**Your goal**:
Return the data that follows exactly as it appears. Pictures do not belong in the copy.

**Supplied material**:
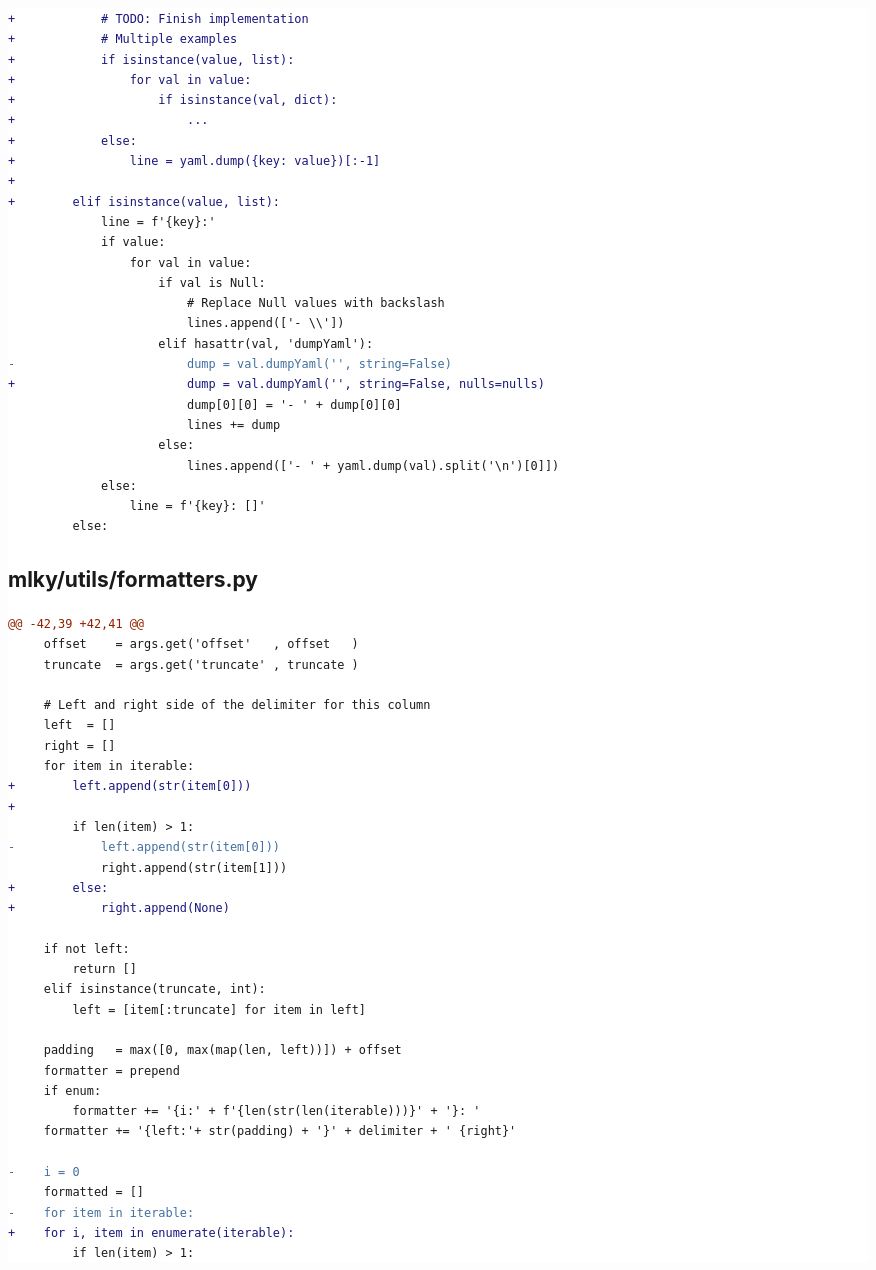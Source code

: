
 ```diff
+            # TODO: Finish implementation
+            # Multiple examples
+            if isinstance(value, list):
+                for val in value:
+                    if isinstance(val, dict):
+                        ...
+            else:
+                line = yaml.dump({key: value})[:-1]
+
+        elif isinstance(value, list):
             line = f'{key}:'
             if value:
                 for val in value:
                     if val is Null:
                         # Replace Null values with backslash
                         lines.append(['- \\'])
                     elif hasattr(val, 'dumpYaml'):
-                        dump = val.dumpYaml('', string=False)
+                        dump = val.dumpYaml('', string=False, nulls=nulls)
                         dump[0][0] = '- ' + dump[0][0]
                         lines += dump
                     else:
                         lines.append(['- ' + yaml.dump(val).split('\n')[0]])
             else:
                 line = f'{key}: []'
         else:
```

## mlky/utils/formatters.py

```diff
@@ -42,39 +42,41 @@
     offset    = args.get('offset'   , offset   )
     truncate  = args.get('truncate' , truncate )
 
     # Left and right side of the delimiter for this column
     left  = []
     right = []
     for item in iterable:
+        left.append(str(item[0]))
+
         if len(item) > 1:
-            left.append(str(item[0]))
             right.append(str(item[1]))
+        else:
+            right.append(None)
 
     if not left:
         return []
     elif isinstance(truncate, int):
         left = [item[:truncate] for item in left]
 
     padding   = max([0, max(map(len, left))]) + offset
     formatter = prepend
     if enum:
         formatter += '{i:' + f'{len(str(len(iterable)))}' + '}: '
     formatter += '{left:'+ str(padding) + '}' + delimiter + ' {right}'
 
-    i = 0
     formatted = []
-    for item in iterable:
+    for i, item in enumerate(iterable):
         if len(item) > 1:
```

**Result**:
Source code

:
 ```diff
+            # TODO: Finish implementation
+            # Multiple examples
+            if isinstance(value, list):
+                for val in value:
+                    if isinstance(val, dict):
+                        ...
+            else:
+                line = yaml.dump({key: value})[:-1]
+
+        elif isinstance(value, list):
             line = f'{key}:'
             if value:
                 for val in value:
                     if val is Null:
                         # Replace Null values with backslash
                         lines.append(['- \\'])
                     elif hasattr(val, 'dumpYaml'):
-                        dump = val.dumpYaml('', string=False)
+                        dump = val.dumpYaml('', string=False, nulls=nulls)
                         dump[0][0] = '- ' + dump[0][0]
                         lines += dump
                     else:
                         lines.append(['- ' + yaml.dump(val).split('\n')[0]])
             else:
                 line = f'{key}: []'
         else:
```

## mlky/utils/formatters.py

```diff
@@ -42,39 +42,41 @@
     offset    = args.get('offset'   , offset   )
     truncate  = args.get('truncate' , truncate )
 
     # Left and right side of the delimiter for this column
     left  = []
     right = []
     for item in iterable:
+        left.append(str(item[0]))
+
         if len(item) > 1:
-            left.append(str(item[0]))
             right.append(str(item[1]))
+        else:
+            right.append(None)
 
     if not left:
         return []
     elif isinstance(truncate, int):
         left = [item[:truncate] for item in left]
 
     padding   = max([0, max(map(len, left))]) + offset
     formatter = prepend
     if enum:
         formatter += '{i:' + f'{len(str(len(iterable)))}' + '}: '
     formatter += '{left:'+ str(padding) + '}' + delimiter + ' {right}'
 
-    i = 0
     formatted = []
-    for item in iterable:
+    for i, item in enumerate(iterable):
         if len(item) > 1:
```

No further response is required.